The 2014 federal budget is going through the usual steps prior to approval and hopefully enactment. The Senate and House Appropriations Subcommittee on Commerce, Justice, Science and Related Agencies - the committee that funds NASA and NOAA -- finally finished up what is called the "mark-up" of the legislation that ultimately would fund the two science and technology agencies beginning on October 1, 2013. Here's the problem, the House dollars are pretty far apart from what the Senate came up with for NOAA and NASA. Under the House Bll, NASA would be cut $1.1 billion compared to what President Obama was seeking and $928 million below the fiscal year 2013. NOAA is in a similar situation as the House proposal would cut the climate and weather agency significantly. The approved bill provides $4.9 billion for NOAA in 2014. That figure is roughly equivalent to its 2012 budget, but some $500 million below President Barack Obama's $5.4 billion request. And it is $300 million less than the $5.2 billion that the agency ended up with in 2013, after Congress gave NOAA some extra funding in a special Hurricane Sandy recovery bill. The additional cash helped buffer NOAA from the effects of the automatic 5% budget cuts known as the sequester.
The Senate however, was much more generous. For example, NASA is promised an estimated $18 billion for the coming year under the Senate bill — $1.4 billion more than has been proposed by the House. The story is much the same for NOAA from the Senate. Key weather and climate satellites would get a boost under a new Senate spending proposal. The bill would increase NOAA's budget for satellite procurement to $1.814 billion, $117 million more than the agency received last year. NOAA’s overall budget would rise to $5.1 billion, up from $4.9 billion last year.

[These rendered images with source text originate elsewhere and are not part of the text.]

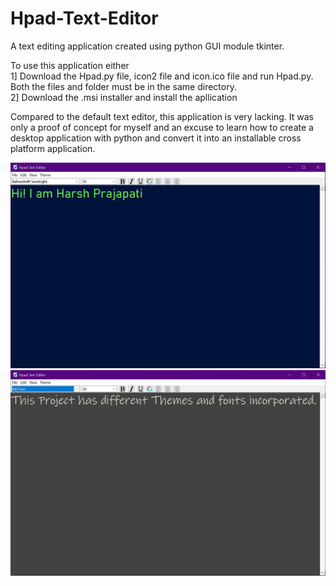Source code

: # Hpad-Text-Editor
A text editing application created using python GUI module tkinter.

To use this application either  
1] Download the Hpad.py file, icon2 file and icon.ico file and run Hpad.py. Both the files and folder must be in the same directory.  
2] Download the .msi installer and install the apllication

Compared to the default text editor, this application is very lacking. It was only a proof of concept for myself and an excuse to learn how to create a desktop application with python and convert it into an installable cross platform application.

![screenshot-1](screenshot.jpg)  
![screenshot-2](screenshot2.jpg)
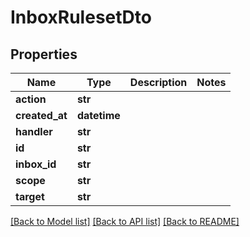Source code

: # InboxRulesetDto

## Properties
Name | Type | Description | Notes
------------ | ------------- | ------------- | -------------
**action** | **str** |  | 
**created_at** | **datetime** |  | 
**handler** | **str** |  | 
**id** | **str** |  | 
**inbox_id** | **str** |  | 
**scope** | **str** |  | 
**target** | **str** |  | 

[[Back to Model list]](../README#documentation-for-models) [[Back to API list]](../README#documentation-for-api-endpoints) [[Back to README]](../README)


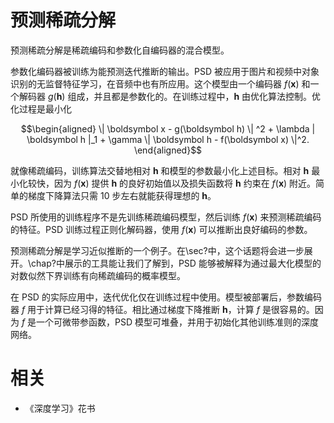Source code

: 

# 预测稀疏分解


预测稀疏分解是稀疏编码和参数化自编码器的混合模型。


参数化编码器被训练为能预测迭代推断的输出。PSD 被应用于图片和视频中对象识别的无监督特征学习，在音频中也有所应用。这个模型由一个编码器 $f(\boldsymbol x)$ 和一个解码器 $g(\boldsymbol h)$ 组成，并且都是参数化的。在训练过程中，$\boldsymbol h$ 由优化算法控制。优化过程是最小化


$$\begin{aligned}
 \| \boldsymbol x - g(\boldsymbol h) \| ^2 + \lambda | \boldsymbol h |_1 + \gamma \| \boldsymbol h - f(\boldsymbol x) \|^2.
\end{aligned}$$


就像稀疏编码，训练算法交替地相对 $\boldsymbol h$ 和模型的参数最小化上述目标。相对 $\boldsymbol h$ 最小化较快，因为 $f(\boldsymbol x)$ 提供 $\boldsymbol h$ 的良好初始值以及损失函数将 $\boldsymbol h$ 约束在 $f(\boldsymbol x)$ 附近。简单的梯度下降算法只需 10 步左右就能获得理想的 $\boldsymbol h$。


PSD 所使用的训练程序不是先训练稀疏编码模型，然后训练 $f(\boldsymbol x)$ 来预测稀疏编码的特征。PSD 训练过程正则化解码器，使用 $f(\boldsymbol x)$ 可以推断出良好编码的参数。


预测稀疏分解是学习近似推断的一个例子。在\sec?中，这个话题将会进一步展开。\chap?中展示的工具能让我们了解到，PSD 能够被解释为通过最大化模型的对数似然下界训练有向稀疏编码的概率模型。



在 PSD 的实际应用中，迭代优化仅在训练过程中使用。模型被部署后，参数编码器 $f$ 用于计算已经习得的特征。相比通过梯度下降推断 $\boldsymbol h$，计算 $f$ 是很容易的。因为 $f$ 是一个可微带参函数，PSD 模型可堆叠，并用于初始化其他训练准则的深度网络。



# 相关

- 《深度学习》花书
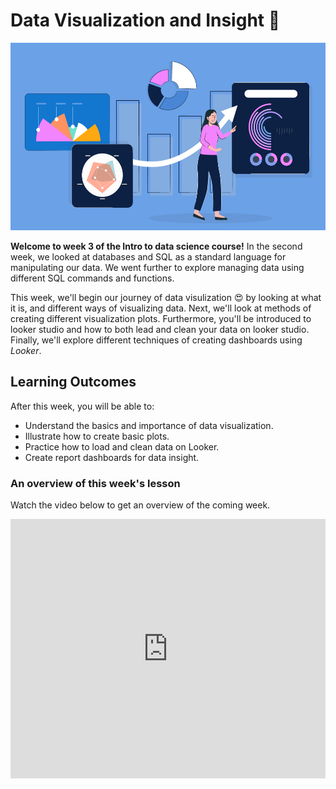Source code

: # Data Visualization and Insight 📶

<img src="./data-visualization/data-viz/Data-Visualization.jpeg" width="100%" height="300px">

**Welcome to week 3 of the Intro to data science course!** In the second week, we looked at databases and SQL as a standard language for manipulating our data. We went further to explore managing data using different SQL commands and functions. 

This week, we'll begin our journey of data visulization 😍 by looking at what it is, and different ways of visualizing data. Next, we'll look at methods of creating different visualization plots. Furthermore, you'll be introduced to looker studio and how to both lead and clean your data on looker studio. Finally, we'll explore different techniques of creating dashboards using _Looker_.


## Learning Outcomes

After this week, you will be able to:

- Understand the basics and importance of data visualization.
- Illustrate how to create basic plots.
- Practice how to load and clean data on Looker.
- Create report dashboards for data insight.



### An overview of this week's lesson

<aside>

Watch the video below to get an overview of the coming week.

</aside>
<div style="position: relative; padding-bottom: 56.25%; height: 0;"><iframe width="100%" height="415" src="https://www.youtube.com/embed/1GhghjgJTuanORg0" title="Linking your CSS" frameborder="0" allow="accelerometer; autoplay; clipboard-write; encrypted-media; gyroscope; picture-in-picture" allowfullscreen></iframe></div>
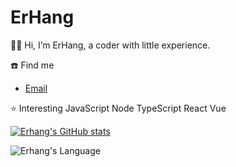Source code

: # ErHang


👋:wave: Hi, I’m ErHang, a coder with little experience.

☎️ Find me  
- [Email](syjzjyh@163.com)

⭐ Interesting
JavaScript Node TypeScript
React Vue


[![Erhang's GitHub stats](https://github-readme-stats.vercel.app/api?username=masterjiyuhang&show_icons=true&theme=dark&count_private=true)](https://github.com/anuraghazra/github-readme-stats)


![Erhang's Language](https://github-readme-stats.vercel.app/api/top-langs/?username=masterjiyuhang&theme=dark&layout=compact)


<!---
masterjiyuhang/masterjiyuhang is a ✨ special ✨ repository because its `README.md` (this file) appears on your GitHub profile.
You can click the Preview link to take a look at your changes.
--->
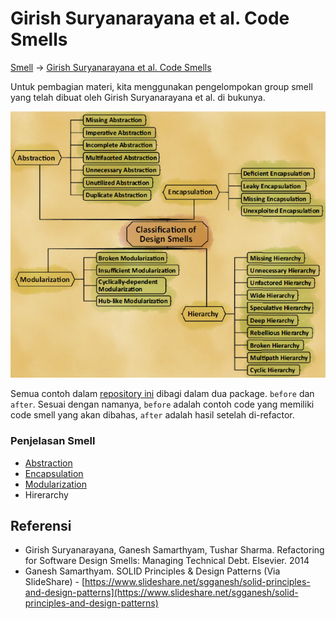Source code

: # Girish Suryanarayana et al. Code Smells

[Smell](..) → [Girish Suryanarayana et al. Code Smells](#)

Untuk pembagian materi, kita menggunakan pengelompokan group smell yang telah dibuat oleh Girish Suryanarayana et al. di bukunya.

![Girish smell groups](img/girish/all_smell.png "Girish smell groups")

Semua contoh dalam [repository ini](https://github.com/mrp130/smell/tree/master/src/girish/) dibagi dalam dua package. `before` dan `after`. Sesuai dengan namanya, `before` adalah contoh code yang memiliki code smell yang akan dibahas, `after` adalah hasil setelah di-refactor.

### Penjelasan Smell

- [Abstraction](Abstraction)
- [Encapsulation](Encapsulation)
- [Modularization](Modularization)
- Hirerarchy

## Referensi

- Girish Suryanarayana, Ganesh Samarthyam, Tushar Sharma. Refactoring for Software Design Smells: Managing Technical Debt. Elsevier. 2014
- Ganesh Samarthyam. SOLID Principles & Design Patterns (Via SlideShare) - [https://www.slideshare.net/sgganesh/solid-principles-and-design-patterns](https://www.slideshare.net/sgganesh/solid-principles-and-design-patterns)
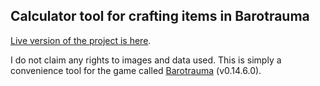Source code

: ## Calculator tool for crafting items in Barotrauma

[Live version of the project is here](https://lifearoundfreaks.github.io/barotrauma-calc/).

I do not claim any rights to images and data used. This is simply a convenience tool for the game called [Barotrauma](https://store.steampowered.com/app/602960/Barotrauma/) (v0.14.6.0).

Typically, after the mark-up is complete both the House and Senate create working committees to try and find a middle ground between both bills or spending plans. That's the rub. Because both bills are so far apart it might be very difficult for both groups to come together and compromise a solution. Without question, NOAA and NASA need consistent funding year to year so both agencies can continue its mission. But without adequate funding NOAA and NASA programs could be cut -- critical programs like the archiving of vital climate and weather data; or the visualization of Earth Science data in order to better understand our planet. Let's hope, and yes, let's pray our political leaders can do the right thing and fund our science and technology programs so that the US can continue to be a world leader in climate and weather AND space.